== YOUR OBJECTIVE ==
Exactly as they appear below, repeat the lines from the one with "[Promises/A+规范" through the one with "- /etc/ssl, optionally, if". Drop every picture.

☆ ☆ ☆ ☆ ☆ ☆ ☆

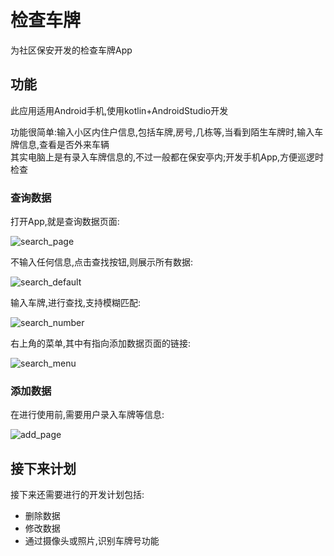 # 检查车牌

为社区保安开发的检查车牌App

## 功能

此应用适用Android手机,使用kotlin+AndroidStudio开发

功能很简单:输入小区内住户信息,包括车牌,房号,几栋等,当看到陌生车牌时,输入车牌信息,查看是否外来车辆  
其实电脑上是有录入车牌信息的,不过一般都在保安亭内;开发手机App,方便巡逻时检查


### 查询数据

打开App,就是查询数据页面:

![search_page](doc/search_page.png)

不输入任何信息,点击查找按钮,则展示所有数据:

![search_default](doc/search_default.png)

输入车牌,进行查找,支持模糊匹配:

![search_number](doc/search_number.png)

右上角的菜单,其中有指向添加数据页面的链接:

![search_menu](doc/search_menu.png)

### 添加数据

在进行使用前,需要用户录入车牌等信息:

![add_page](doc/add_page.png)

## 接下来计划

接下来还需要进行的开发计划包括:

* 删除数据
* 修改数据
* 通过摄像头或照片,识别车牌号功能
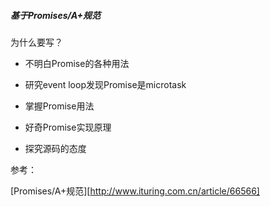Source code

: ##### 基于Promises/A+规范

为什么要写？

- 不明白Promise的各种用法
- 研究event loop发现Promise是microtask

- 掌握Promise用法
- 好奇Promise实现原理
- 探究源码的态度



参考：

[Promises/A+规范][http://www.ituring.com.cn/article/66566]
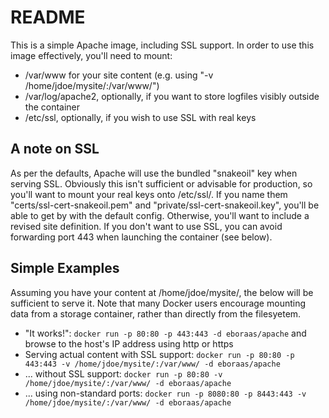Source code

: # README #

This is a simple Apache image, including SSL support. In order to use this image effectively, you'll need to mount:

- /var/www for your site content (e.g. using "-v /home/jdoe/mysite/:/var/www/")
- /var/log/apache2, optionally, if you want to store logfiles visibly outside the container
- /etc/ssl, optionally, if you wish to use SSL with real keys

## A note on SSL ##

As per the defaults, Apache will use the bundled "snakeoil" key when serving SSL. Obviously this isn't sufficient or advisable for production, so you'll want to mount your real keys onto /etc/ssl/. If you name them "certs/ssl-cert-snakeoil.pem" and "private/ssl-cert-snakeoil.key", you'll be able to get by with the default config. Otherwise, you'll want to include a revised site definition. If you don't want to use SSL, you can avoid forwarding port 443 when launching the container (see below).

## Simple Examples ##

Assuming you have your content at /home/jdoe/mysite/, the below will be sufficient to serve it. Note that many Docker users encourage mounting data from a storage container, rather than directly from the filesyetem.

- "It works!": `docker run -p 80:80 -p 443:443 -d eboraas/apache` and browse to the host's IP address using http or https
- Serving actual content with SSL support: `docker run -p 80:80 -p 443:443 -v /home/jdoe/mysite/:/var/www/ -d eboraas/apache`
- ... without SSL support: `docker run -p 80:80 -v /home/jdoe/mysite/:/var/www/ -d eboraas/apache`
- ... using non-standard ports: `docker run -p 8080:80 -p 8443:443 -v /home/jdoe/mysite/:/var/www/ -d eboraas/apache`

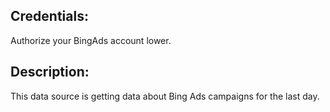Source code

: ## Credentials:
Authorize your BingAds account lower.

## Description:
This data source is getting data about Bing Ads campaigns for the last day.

☆ ☆ ☆ ☆ ☆ ☆ ☆

== SOLVED EXERCISE ==
[Promises/A+规范][http://www.ituring.com.cn/article/66566]
Source code

: # README #

This is a simple Apache image, including SSL support. In order to use this image effectively, you'll need to mount:

- /var/www for your site content (e.g. using "-v /home/jdoe/mysite/:/var/www/")
- /var/log/apache2, optionally, if you want to store logfiles visibly outside the container
- /etc/ssl, optionally, if you wish to use SSL with real keys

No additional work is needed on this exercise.